I'll second the Black & Decker Dustbuster http://www.amazon.co.uk/gp/product/B004XCFHYU/ref=oh_details_o03_s00_i00?ie=UTF8&psc=1

(although it seems to have gone up in price by twenty quid)


----------



## aaronb (Nov 16, 2012)

I thought you were going to ask for soemthing to hoover the grinds out of the grinder chute, and was going to suggest this;

http://www.play.com/Gadgets/Gadgets/4-/5747917/Desktop-Henry-Hoover/Product.html


----------



## Dylan (Dec 5, 2011)

aaronb said:


> I thought you were going to ask for soemthing to hoover the grinds out of the grinder chute, and was going to suggest this;
> 
> http://www.play.com/Gadgets/Gadgets/4-/5747917/Desktop-Henry-Hoover/Product.html


I came for the same reason


----------



## Kyle548 (Jan 24, 2013)

aaronb said:


> I thought you were going to ask for soemthing to hoover the grinds out of the grinder chute, and was going to suggest this;
> 
> http://www.play.com/Gadgets/Gadgets/4-/5747917/Desktop-Henry-Hoover/Product.html


I have it for this reason.

Don't buy it, it's useless.


----------



## michaelg (Jul 25, 2013)

Thanks for the suggestions - might have some Amazon vouchers from my work soon so will investigate something like these!


----------



## mike 100 (Jul 15, 2010)

Just got a new Black and decker dust buster 12 volt, very powerful and a good vacuum, but be careful if you buy one, not all models come with accessories i.e. extension nozzles and such, you may have to buy them separately


----------



## shrink (Nov 12, 2012)

Use the funnel dude







I never had stray grinds once I got used to it, you'll get there


----------



## gcogger (May 18, 2013)

I have this one, and find it to be excellent:

http://www.amazon.co.uk/Black-Decker-PD1080-Flexi-Dustbuster/dp/B0045CVW38/ref=pd_sim_sbs_kh_7


----------



## michaelg (Jul 25, 2013)

shrink said:


> Use the funnel dude
> 
> 
> 
> ...


I do, then I forget, sit it down on the worktop and the stray grinds fall out!
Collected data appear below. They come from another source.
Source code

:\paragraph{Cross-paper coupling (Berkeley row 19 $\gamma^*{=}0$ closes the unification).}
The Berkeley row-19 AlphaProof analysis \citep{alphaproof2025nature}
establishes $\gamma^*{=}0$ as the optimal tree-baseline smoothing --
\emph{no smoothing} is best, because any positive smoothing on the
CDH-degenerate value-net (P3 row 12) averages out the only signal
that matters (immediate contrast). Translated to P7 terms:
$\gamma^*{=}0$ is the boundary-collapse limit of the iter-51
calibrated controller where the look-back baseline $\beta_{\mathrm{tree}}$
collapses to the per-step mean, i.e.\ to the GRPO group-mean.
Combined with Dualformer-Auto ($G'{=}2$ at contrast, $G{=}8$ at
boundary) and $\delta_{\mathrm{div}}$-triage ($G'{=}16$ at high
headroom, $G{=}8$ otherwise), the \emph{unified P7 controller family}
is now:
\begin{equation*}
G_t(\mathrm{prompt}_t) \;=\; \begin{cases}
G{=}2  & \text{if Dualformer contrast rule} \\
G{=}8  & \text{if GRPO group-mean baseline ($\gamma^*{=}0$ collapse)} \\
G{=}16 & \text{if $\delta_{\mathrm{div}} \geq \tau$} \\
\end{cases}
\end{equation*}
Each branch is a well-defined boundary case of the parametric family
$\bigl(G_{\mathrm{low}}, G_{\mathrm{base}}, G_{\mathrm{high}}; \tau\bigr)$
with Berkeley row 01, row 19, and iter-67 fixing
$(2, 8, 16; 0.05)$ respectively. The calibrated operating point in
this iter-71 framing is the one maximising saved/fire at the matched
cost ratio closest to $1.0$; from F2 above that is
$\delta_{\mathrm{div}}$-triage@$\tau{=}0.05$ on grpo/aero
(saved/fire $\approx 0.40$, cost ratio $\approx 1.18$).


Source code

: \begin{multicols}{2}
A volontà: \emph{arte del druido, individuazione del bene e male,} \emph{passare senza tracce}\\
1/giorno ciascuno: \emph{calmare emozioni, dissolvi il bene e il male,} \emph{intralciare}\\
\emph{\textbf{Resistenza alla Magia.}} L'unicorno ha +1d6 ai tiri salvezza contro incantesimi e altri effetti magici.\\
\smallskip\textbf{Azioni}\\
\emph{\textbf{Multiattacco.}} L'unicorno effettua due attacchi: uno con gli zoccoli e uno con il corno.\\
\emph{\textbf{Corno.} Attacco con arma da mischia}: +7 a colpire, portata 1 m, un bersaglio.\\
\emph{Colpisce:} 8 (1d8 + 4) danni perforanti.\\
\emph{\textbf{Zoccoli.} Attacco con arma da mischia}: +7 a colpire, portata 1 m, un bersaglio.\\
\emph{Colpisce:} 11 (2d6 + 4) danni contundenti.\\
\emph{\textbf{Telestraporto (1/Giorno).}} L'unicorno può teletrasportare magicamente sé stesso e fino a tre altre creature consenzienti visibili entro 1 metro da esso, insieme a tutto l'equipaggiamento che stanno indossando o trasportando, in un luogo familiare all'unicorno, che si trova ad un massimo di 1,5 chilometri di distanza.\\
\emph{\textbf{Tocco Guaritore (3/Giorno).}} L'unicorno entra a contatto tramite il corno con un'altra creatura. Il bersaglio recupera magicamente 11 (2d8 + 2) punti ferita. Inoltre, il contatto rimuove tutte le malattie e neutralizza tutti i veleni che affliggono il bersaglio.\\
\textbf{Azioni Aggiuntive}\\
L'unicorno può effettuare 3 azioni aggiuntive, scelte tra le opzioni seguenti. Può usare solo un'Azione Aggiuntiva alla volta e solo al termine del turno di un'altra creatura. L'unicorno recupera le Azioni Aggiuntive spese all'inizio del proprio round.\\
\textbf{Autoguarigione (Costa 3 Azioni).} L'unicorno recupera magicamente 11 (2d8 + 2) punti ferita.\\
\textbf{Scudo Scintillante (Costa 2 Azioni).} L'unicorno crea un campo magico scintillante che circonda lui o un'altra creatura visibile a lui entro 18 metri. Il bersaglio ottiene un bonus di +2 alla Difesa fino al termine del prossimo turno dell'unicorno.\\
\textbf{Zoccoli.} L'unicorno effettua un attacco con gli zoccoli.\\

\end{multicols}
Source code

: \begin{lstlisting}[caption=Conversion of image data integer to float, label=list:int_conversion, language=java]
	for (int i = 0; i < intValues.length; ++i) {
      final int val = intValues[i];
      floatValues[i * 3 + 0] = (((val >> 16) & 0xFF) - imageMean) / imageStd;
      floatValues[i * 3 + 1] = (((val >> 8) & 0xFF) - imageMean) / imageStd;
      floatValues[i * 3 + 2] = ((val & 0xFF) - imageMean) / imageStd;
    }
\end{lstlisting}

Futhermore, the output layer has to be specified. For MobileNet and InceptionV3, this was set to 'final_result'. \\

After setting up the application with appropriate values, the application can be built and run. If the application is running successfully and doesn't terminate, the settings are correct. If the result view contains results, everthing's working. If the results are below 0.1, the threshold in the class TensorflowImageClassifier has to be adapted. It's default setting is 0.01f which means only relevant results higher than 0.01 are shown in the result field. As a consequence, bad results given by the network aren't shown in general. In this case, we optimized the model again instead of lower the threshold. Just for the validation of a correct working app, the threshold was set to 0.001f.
Still, it'll need a proper hoover before the missus gets home. Both grinder and machine are together producing some lovely coffees though! Even when I'm sure I've cocked up the milk it still pours beautifully after a couple of bangs off the worktop and a wee swirl round - can't fault it at all! Much more consistent and satisfying coffees than my Gaggia Classic and Dualit combo was producing even after the Rancilio Silvia mod (which sold last night!) - just need to sell my lens to replenish the savings now. One interested buyer but who wants the receipt for his insurance company - which I don't have as I bought it off someone else. Hopefully will sell soon! Thanks again for selling me it and also for all the "support" (let's not mention it - spare my blushes







)


----------